Core Inflation Higher Than Expected. Yields Up, Stocks Tank. Oil & Gold Pause Rallies.
Price chart analysis and commentary.
With the March consumer price index showing core inflation at “higher than expected,” markets reacted: the bond market sold off and the stock markets headed lower. Gold and silver took a day off from their rallies. The price of oil went up.
This is 3 straight months where the CPI core inflation surprised the consensus view of economists. Markets are adjusting to the idea that the Fed may reconsider the “rate cuts soon, really, this time we mean it” policy. Rate hikes become a greater possibility.
It’s not my impression that markets are fully accepting that concept even with today’s selling.
The 10-year yield now nearing 4.6% is interesting but it should be more like 5% already if inflation is worse. The Nasdaq 100 is simply going through the motions of selling — it’s almost as if this was just a practice session. The money managers just hate to let go of NVIDIA and Meta — they’ve behaved so well.
Those are my initial thoughts. Here are the charts.
The S&P 500 daily price chart:
Although the index dropped below the early April low, it managed to close the day just above it and remains above the up trending 50-day moving average. The S&P 500 has not closed below the 50-day since November 2023. The 200-day moving average continues to trend steadily upward. No one wants to believe what the inflation story means.
The Nasdaq 100 daily price chart:
That’s a close higher than the earlier-in-the-month low as price keeps hugging the 50-day moving average which — on this chart — is slowing the uptrend look.
Here’s the daily price chart for the most actively traded stock, Tesla:
Managing to stay above the April low would be impressive except that the April high was unable to rise above the late March high. The 200-day moving average is now trending downward. The stock is trading below the 50-day moving average since mid-January.

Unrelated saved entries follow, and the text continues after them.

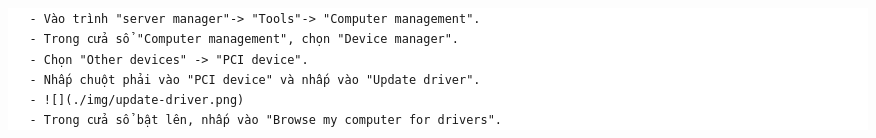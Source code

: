        - Vào trình "server manager"-> "Tools"-> "Computer management".
       - Trong cửa sổ "Computer management", chọn "Device manager".
       - Chọn "Other devices" -> "PCI device".
       - Nhấp chuột phải vào "PCI device" và nhấp vào "Update driver".
       - ![](./img/update-driver.png)
       - Trong cửa sổ bật lên, nhấp vào "Browse my computer for drivers".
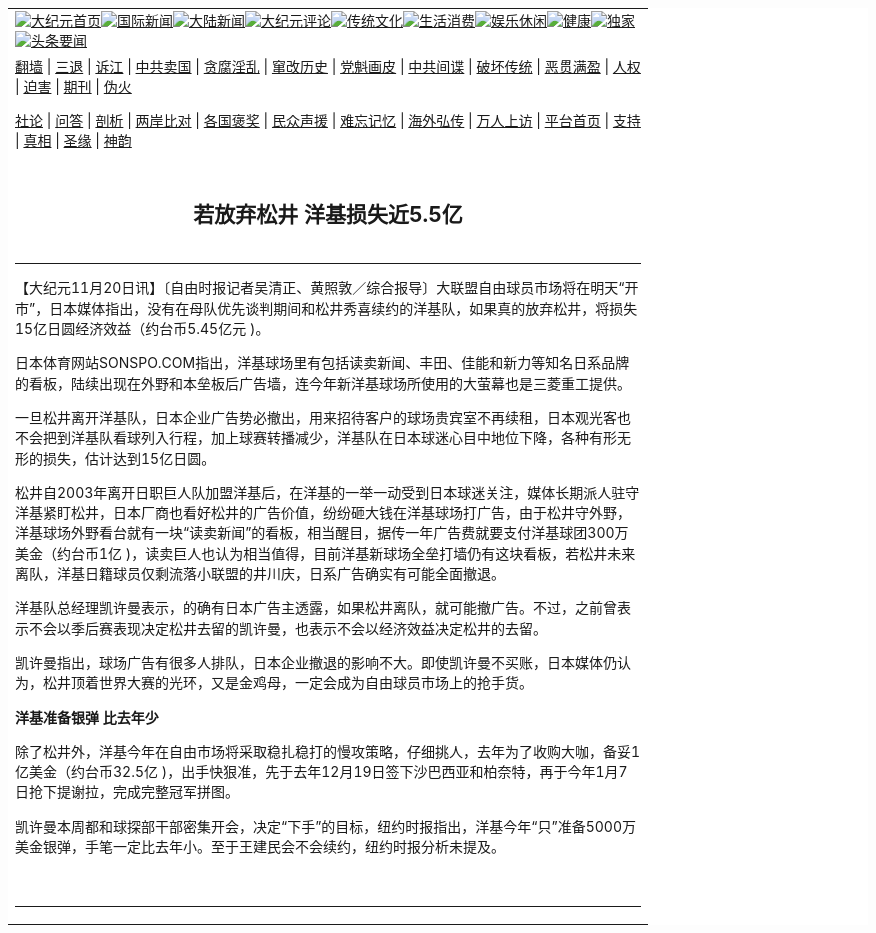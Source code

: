 <a name="1" id="1" target="_blank"></a><span id="1"></span>
<table align=center border="0"><tr><td colspan="2" VALIGN=TOP><a href="https://github.com/wbrvbw3786/djy/blob/master/gb/nf1351518.md#1"><img src="https://raw.githubusercontent.com/wbrvbw3786/www/master/t/djy/1.jpg" title="大纪元首页" alt="大纪元首页"></a><a href="https://github.com/wbrvbw3786/djy/blob/master/gb/n24hr.md#1"><img src="https://raw.githubusercontent.com/wbrvbw3786/www/master/t/djy/3.jpg" title="国际新闻" alt="国际新闻"></a><a href="https://github.com/wbrvbw3786/djy/blob/master/gb/nsc413.md#1"><img src="https://raw.githubusercontent.com/wbrvbw3786/www/master/t/djy/4.jpg" title="大陆新闻" alt="大陆新闻"></a><a href="https://github.com/wbrvbw3786/djy/blob/master/gb/news392.md#1"><img src="https://raw.githubusercontent.com/wbrvbw3786/www/master/t/djy/5.jpg" title="大纪元评论" alt="大纪元评论"></a><a href="https://github.com/wbrvbw3786/djy/blob/master/gb/news2007.md#1"><img src="https://raw.githubusercontent.com/wbrvbw3786/www/master/t/djy/6.jpg" title="传统文化" alt="传统文化"></a><a href="https://github.com/wbrvbw3786/djy/blob/master/gb/news2008.md#1"><img src="https://raw.githubusercontent.com/wbrvbw3786/www/master/t/djy/7.jpg" title="生活消费" alt="生活消费"></a><a href="https://github.com/wbrvbw3786/djy/blob/master/gb/ncyule.md#1"><img src="https://raw.githubusercontent.com/wbrvbw3786/www/master/t/djy/8.jpg" title="娱乐休闲" alt="娱乐休闲"></a><a href="https://github.com/wbrvbw3786/djy/blob/master/gb/nsc1002.md#1"><img src="https://raw.githubusercontent.com/wbrvbw3786/www/master/t/djy/9.jpg" title="健康" alt="健康"></a><a href="https://github.com/wbrvbw3786/djy/blob/master/gb/nf6092.md#1"><img src="https://raw.githubusercontent.com/wbrvbw3786/www/master/t/djy/10a.jpg" title="独家" alt="独家"></a><a href="https://github.com/wbrvbw3786/djy/blob/master/gb/nf4514.md#1"><img src="https://raw.githubusercontent.com/wbrvbw3786/www/master/t/djy/12a.jpg" title="头条要闻" alt="头条要闻"></a></td></tr>
<tr><td colspan="2" VALIGN=TOP><a target="_blank" href="https://github.com/wbrvbw3786/www/blob/master/README.md?zsrh#1">翻墙</a> | <a target="_blank" href="https://github.com/wbrvbw3786/djy/blob/master/gb/nf5657.md#1">三退</a> | <a target="_blank" href="https://github.com/wbrvbw3786/djy/blob/master/gb/nf6124.md#1">诉江</a> | <a target="_blank" href="https://github.com/wbrvbw3786/djy/blob/master/gb/nf1176117.md#1">中共卖国</a> | <a target="_blank" href="https://github.com/wbrvbw3786/djy/blob/master/gb/nf5773.md#1">贪腐淫乱</a> | <a target="_blank" href="https://github.com/wbrvbw3786/djy/blob/master/gb/nf1176115.md#1">窜改历史</a> | <a target="_blank" href="https://github.com/wbrvbw3786/djy/blob/master/gb/nf1176107.md#1">党魁画皮</a> | <a target="_blank" href="https://github.com/wbrvbw3786/djy/blob/master/gb/nf1320400.md#1">中共间谍</a> | <a target="_blank" href="https://github.com/wbrvbw3786/djy/blob/master/gb/nf1176114.md#1">破坏传统</a> | <a target="_blank" href="https://github.com/wbrvbw3786/ntdtv/blob/master/gb/prog447_1.md#1">恶贯满盈</a> | <a target="_blank" href="https://github.com/wbrvbw3786/djy/blob/master/gb/ncid278.md#1">人权</a> | <a target="_blank" href="https://github.com/wbrvbw3786/djy/blob/master/gb/nf1176111.md#1">迫害</a> | <a target="_blank" href="https://gitlab.com/szzdlab/mh-qikan/blob/master/README.md#1">期刊</a> | <a target="_blank" href="https://github.com/wbrvbw3786/djy/blob/master/gb/nf5562.md#1">伪火</a></p><p><a target="_blank" href="https://github.com/wbrvbw3786/djy/blob/master/gb/9p.md#1">社论</a> | <a target="_blank" href="https://github.com/wbrvbw3786/djy/blob/master/gb/nf4378.md#1">问答</a> | <a target="_blank" href="https://github.com/wbrvbw3786/djy/blob/master/gb/nf5792.md#1">剖析</a> | <a target="_blank" href="https://github.com/wbrvbw3786/djy/blob/master/gb/nf5735.md#1">两岸比对</a> | <a target="_blank" href="https://github.com/wbrvbw3786/djy/blob/master/gb/nf6119.md#1">各国褒奖</a> | <a target="_blank" href="https://github.com/wbrvbw3786/djy/blob/master/gb/nf6120.md#1">民众声援</a> | <a target="_blank" href="https://github.com/wbrvbw3786/djy/blob/master/gb/nf1188594.md#1">难忘记忆</a> | <a target="_blank" href="https://github.com/wbrvbw3786/djy/blob/master/gb/nf3180.md#1">海外弘传</a> | <a target="_blank" href="https://github.com/wbrvbw3786/djy/blob/master/gb/nf5410.md#1">万人上访</a> | <a target="_blank" href="https://github.com/wbrvbw3786/www/blob/master/README.md?zsrh#1">平台首页</a> | <a target="_blank" href="https://github.com/wbrvbw3786/djy/blob/master/gb/nf4386.md#1">支持</a> | <a target="_blank" href="https://github.com/wbrvbw3786/djy/blob/master/gb/nf4389.md#1">真相</a> | <a target="_blank" href="https://github.com/wbrvbw3786/djy/blob/master/gb/nf5790.md#1">圣缘</a> | <a target="_blank" href="https://github.com/wbrvbw3786/djy/blob/master/gb/nf4786.md#1">神韵</a></td></tr>
<tr><td VALIGN=TOP width="626"><h2 align=center>若放弃松井 洋基损失近5.5亿</h2>

<h6></h6>
<hr>
	<p>【大纪元11月20日讯】〔自由时报记者吴清正、黄照敦／综合报导〕大联盟自由球员市场将在明天“开市”，日本媒体指出，没有在母队优先谈判期间和松井秀喜续约的洋基队，如果真的放弃松井，将损失15亿日圆经济效益（约台币5.45亿元 )。</p>
<p>日本体育网站SONSPO.COM指出，洋基球场里有包括读卖新闻、丰田、佳能和新力等知名日系品牌的看板，陆续出现在外野和本垒板后广告墙，连今年新洋基球场所使用的大萤幕也是三菱重工提供。</p>
<p>一旦松井离开洋基队，日本企业广告势必撤出，用来招待客户的球场贵宾室不再续租，日本观光客也不会把到洋基队看球列入行程，加上球赛转播减少，洋基队在日本球迷心目中地位下降，各种有形无形的损失，估计达到15亿日圆。</p>
<p>松井自2003年离开日职巨人队加盟洋基后，在洋基的一举一动受到日本球迷关注，媒体长期派人驻守洋基紧盯松井，日本厂商也看好松井的广告价值，纷纷砸大钱在洋基球场打广告，由于松井守外野，洋基球场外野看台就有一块“读卖新闻”的看板，相当醒目，据传一年广告费就要支付洋基球团300万美金（约台币1亿 )，读卖巨人也认为相当值得，目前洋基新球场全垒打墙仍有这块看板，若松井未来离队，洋基日籍球员仅剩流落小联盟的井川庆，日系广告确实有可能全面撤退。</p>
<p>洋基队总经理凯许曼表示，的确有日本广告主透露，如果松井离队，就可能撤广告。不过，之前曾表示不会以季后赛表现决定松井去留的凯许曼，也表示不会以经济效益决定松井的去留。</p>
<p>凯许曼指出，球场广告有很多人排队，日本企业撤退的影响不大。即使凯许曼不买账，日本媒体仍认为，松井顶着世界大赛的光环，又是金鸡母，一定会成为自由球员市场上的抢手货。</p>
<p><B>洋基准备银弹 比去年少</B></p>
<p>除了松井外，洋基今年在自由市场将采取稳扎稳打的慢攻策略，仔细挑人，去年为了收购大咖，备妥1亿美金（约台币32.5亿 )，出手快狠准，先于去年12月19日签下沙巴西亚和柏奈特，再于今年1月7日抢下提谢拉，完成完整冠军拼图。</p>
<p>凯许曼本周都和球探部干部密集开会，决定“下手”的目标，纽约时报指出，洋基今年“只”准备5000万美金银弹，手笔一定比去年小。至于王建民会不会续约，纽约时报分析未提及。</p>
<p><font color=#ffffff>(http://www.dajiyuan.com)</font></p>
	
<hr>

The NVIDIA daily price chart is here:
The dip buyers just cannot keep themselves from the buy button and so the hottest stock among the Nasdaq 100 names closes higher on a down day for the index. This would impress except that it couldn’t make it back above yesterday’s high. The 50-day and the 200-day stick with relentlessly upward.
Did you notice today’s weirdness among the airline stocks? Delta and American Airlines started out the day strong and then collapsed. Take a look:
The Delta daily price chart:
Heavy selling volume once the stock approached the previous $49 high.
The American Airlines daily price chart looks like this:
It popped higher at the open and, just like Delta, spend the rest of the day falling off on substantial volume.
The benchmark gold stock ETF’s daily price chart:
They finally got a day of real rest, closing lower. The expectation is that the Fed may now end the “lower rates soon” dance. Higher rates might not be bullish for precious metals, but who knows, geopolitical events could take over.
This gold miner ended higher anyway — the daily price chart for Nasdaq-traded A-Mark Precious Metals:
And this NYSE-traded Triple Flag Precious Metals ended “up” as well:
The daily price chart for the benchmark bond chart, the iShares 20+ Year Treasury Bond ETF, is here:
The gap down takes it down to a 2024 low and the selling volume is heavy. Price trades below both the down trending 50 and 200 day moving averages.
The daily price chart for the benchmark U. S. Oil Fund is here:
Let’s see if it has the strength to make a move above the $83 resistance. The 50-day and the 200-day moving averages are trending upward.
Exxon Mobil’s daily price chart looks like this:
That’s a new high for the global oil company even as USO failed to get there. Some of this is big Wall Street money managers taking off “growth” positions and finding what they think of as “value” positions.
The daily price chart for Mach Natural Resources is here:
The lightly traded NYSE-listed oil and gas company is continuing to rally after that spike up that took out the earlier March high.
Not investment advice. For educational purposes only.